INTRODUCTION The contamination of water with various types of pollutants is still a matter of great concern. Apart from inorganic contaminants like nitrates, cyanides, or heavy metals, the environment is strongly affected by chlorinated organic compounds such as chlorinated hydrocarbons and pesticides. These compounds are not readily degradable and show a high environmental persistence.1,2 Furthermore, they are spread globally and often have direct harmful effects on living organisms.3 Clopyralid (3,6-dichloropyridine-2-carboxylic acid) is a chlorinated pesticide from the chemical class of pyridine compounds. It is a growth regulator herbicide and has been used for the control of annual and perennial broadleaf weeds in certain crops and turf.4 Clopyralid is persistent with a half-life of up to 14 months5 and has a high water solubility of 1000 mg L−1.6 Moreover, it is very mobile in soils and has the potential to contaminate groundwater.5 Furthermore, clopyralid was found in surface drinking water of the northern Great Plains.7 Advanced oxidation processes (AOPs) show high potential for the removal of organic contaminants in waters and wastewaters. They generate highly reactive and nonselective hydroxyl radicals and operate at ambient reaction conditions (room temperature, atmospheric pressure, etc.).8 The Fenton reaction is the most commonly used AOP for the treatment of organic contaminants. In the classical homogeneous Fenton system, the generation of hydroxyl radicals is achieved by a mixture of H2O2 and soluble iron(II) salt according to the Haber−Weiss mechanism (eq 1).9−14 Fe 2 + + H 2O2 → Fe3 + + OH• + OH−

The advantages of the homogeneous Fenton reaction are due to the simple handling of this process and the good performance under mild conditions. The main drawbacks include a narrow pH range and the problem of catalyst separation.
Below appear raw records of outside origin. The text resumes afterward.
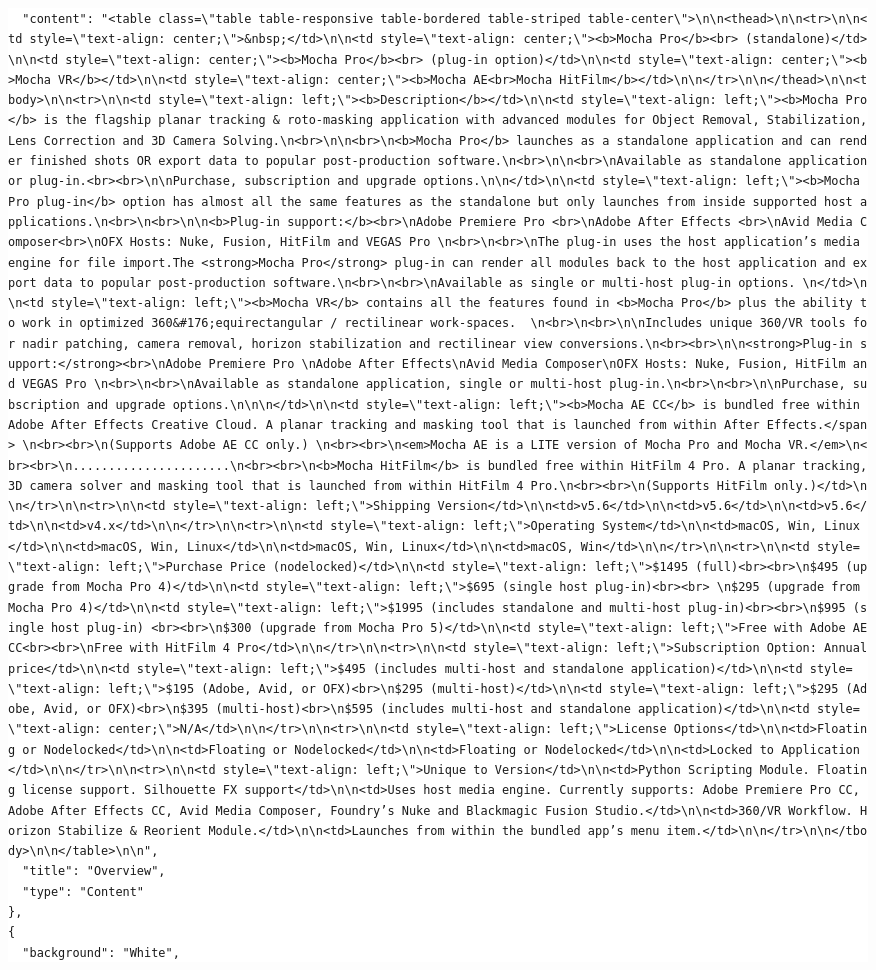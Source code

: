       "content": "<table class=\"table table-responsive table-bordered table-striped table-center\">\n\n<thead>\n\n<tr>\n\n<td style=\"text-align: center;\">&nbsp;</td>\n\n<td style=\"text-align: center;\"><b>Mocha Pro</b><br> (standalone)</td>\n\n<td style=\"text-align: center;\"><b>Mocha Pro</b><br> (plug-in option)</td>\n\n<td style=\"text-align: center;\"><b>Mocha VR</b></td>\n\n<td style=\"text-align: center;\"><b>Mocha AE<br>Mocha HitFilm</b></td>\n\n</tr>\n\n</thead>\n\n<tbody>\n\n<tr>\n\n<td style=\"text-align: left;\"><b>Description</b></td>\n\n<td style=\"text-align: left;\"><b>Mocha Pro</b> is the flagship planar tracking & roto-masking application with advanced modules for Object Removal, Stabilization, Lens Correction and 3D Camera Solving.\n<br>\n\n<br>\n<b>Mocha Pro</b> launches as a standalone application and can render finished shots OR export data to popular post-production software.\n<br>\n\n<br>\nAvailable as standalone application or plug-in.<br><br>\n\nPurchase, subscription and upgrade options.\n\n</td>\n\n<td style=\"text-align: left;\"><b>Mocha Pro plug-in</b> option has almost all the same features as the standalone but only launches from inside supported host applications.\n<br>\n<br>\n\n<b>Plug-in support:</b><br>\nAdobe Premiere Pro <br>\nAdobe After Effects <br>\nAvid Media Composer<br>\nOFX Hosts: Nuke, Fusion, HitFilm and VEGAS Pro \n<br>\n<br>\nThe plug-in uses the host application’s media engine for file import.The <strong>Mocha Pro</strong> plug-in can render all modules back to the host application and export data to popular post-production software.\n<br>\n<br>\nAvailable as single or multi-host plug-in options. \n</td>\n\n<td style=\"text-align: left;\"><b>Mocha VR</b> contains all the features found in <b>Mocha Pro</b> plus the ability to work in optimized 360&#176;equirectangular / rectilinear work-spaces.  \n<br>\n<br>\n\nIncludes unique 360/VR tools for nadir patching, camera removal, horizon stabilization and rectilinear view conversions.\n<br><br>\n\n<strong>Plug-in support:</strong><br>\nAdobe Premiere Pro \nAdobe After Effects\nAvid Media Composer\nOFX Hosts: Nuke, Fusion, HitFilm and VEGAS Pro \n<br>\n<br>\nAvailable as standalone application, single or multi-host plug-in.\n<br>\n<br>\n\nPurchase, subscription and upgrade options.\n\n\n</td>\n\n<td style=\"text-align: left;\"><b>Mocha AE CC</b> is bundled free within Adobe After Effects Creative Cloud. A planar tracking and masking tool that is launched from within After Effects.</span> \n<br><br>\n(Supports Adobe AE CC only.) \n<br><br>\n<em>Mocha AE is a LITE version of Mocha Pro and Mocha VR.</em>\n<br><br>\n......................\n<br><br>\n<b>Mocha HitFilm</b> is bundled free within HitFilm 4 Pro. A planar tracking, 3D camera solver and masking tool that is launched from within HitFilm 4 Pro.\n<br><br>\n(Supports HitFilm only.)</td>\n\n</tr>\n\n<tr>\n\n<td style=\"text-align: left;\">Shipping Version</td>\n\n<td>v5.6</td>\n\n<td>v5.6</td>\n\n<td>v5.6</td>\n\n<td>v4.x</td>\n\n</tr>\n\n<tr>\n\n<td style=\"text-align: left;\">Operating System</td>\n\n<td>macOS, Win, Linux</td>\n\n<td>macOS, Win, Linux</td>\n\n<td>macOS, Win, Linux</td>\n\n<td>macOS, Win</td>\n\n</tr>\n\n<tr>\n\n<td style=\"text-align: left;\">Purchase Price (nodelocked)</td>\n\n<td style=\"text-align: left;\">$1495 (full)<br><br>\n$495 (upgrade from Mocha Pro 4)</td>\n\n<td style=\"text-align: left;\">$695 (single host plug-in)<br><br> \n$295 (upgrade from Mocha Pro 4)</td>\n\n<td style=\"text-align: left;\">$1995 (includes standalone and multi-host plug-in)<br><br>\n$995 (single host plug-in) <br><br>\n$300 (upgrade from Mocha Pro 5)</td>\n\n<td style=\"text-align: left;\">Free with Adobe AE CC<br><br>\nFree with HitFilm 4 Pro</td>\n\n</tr>\n\n<tr>\n\n<td style=\"text-align: left;\">Subscription Option: Annual price</td>\n\n<td style=\"text-align: left;\">$495 (includes multi-host and standalone application)</td>\n\n<td style=\"text-align: left;\">$195 (Adobe, Avid, or OFX)<br>\n$295 (multi-host)</td>\n\n<td style=\"text-align: left;\">$295 (Adobe, Avid, or OFX)<br>\n$395 (multi-host)<br>\n$595 (includes multi-host and standalone application)</td>\n\n<td style=\"text-align: center;\">N/A</td>\n\n</tr>\n\n<tr>\n\n<td style=\"text-align: left;\">License Options</td>\n\n<td>Floating or Nodelocked</td>\n\n<td>Floating or Nodelocked</td>\n\n<td>Floating or Nodelocked</td>\n\n<td>Locked to Application</td>\n\n</tr>\n\n<tr>\n\n<td style=\"text-align: left;\">Unique to Version</td>\n\n<td>Python Scripting Module. Floating license support. Silhouette FX support</td>\n\n<td>Uses host media engine. Currently supports: Adobe Premiere Pro CC, Adobe After Effects CC, Avid Media Composer, Foundry’s Nuke and Blackmagic Fusion Studio.</td>\n\n<td>360/VR Workflow. Horizon Stabilize & Reorient Module.</td>\n\n<td>Launches from within the bundled app’s menu item.</td>\n\n</tr>\n\n</tbody>\n\n</table>\n\n",
      "title": "Overview",
      "type": "Content"
    },
    {
      "background": "White",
Such disadvantages could be avoided with heterogeneous catalysts. Typically, iron oxides like goethite, hematite, and magnetite as well as iron or iron oxides supported on silica, alumina, or other support materials were used for the heterogeneous Fenton reaction.17−22 In comparison to the homogeneous process, the degradation of organic compounds with heterogeneous catalysts is slower, and often iron leaching is detected.18,20,23 Therefore, it is still under discussion whether a real heterogeneous reaction occurs or whether the dissolved ferrous ions generate the hydroxyl radicals. The degradation of clopyralid received considerable attention in very recent years. A couple of studies described clopyralid degradation by electrochemical reduction,24,25 by photocatalysis,4,26,27 by the electro-Fenton reaction,28 by electronbeam treatment,29 by UV/H2O2 or O3 oxidation30 and by catalytic hydrodechlorination.31 Surprisingly, so far no study has been carried out on the degradation and mineralization of clopyralid by using the classical Fenton reaction. Hence, in the present paper, the degradation of clopyralid with the classical homogeneous Fenton process as well as with its heterogeneous counterpart was investigated. The influence of several parameters such as the initial concentrations of the catalyst, clopyralid, and H2O2 and the initial pH value on the homogeneous Fenton reaction was studied to deduce the general dependencies. Another aim of this work was to identify the reaction intermediates and end products of the degradation of clopyralid by the reaction. Finally, a degradation pathway in aqueous solution was proposed.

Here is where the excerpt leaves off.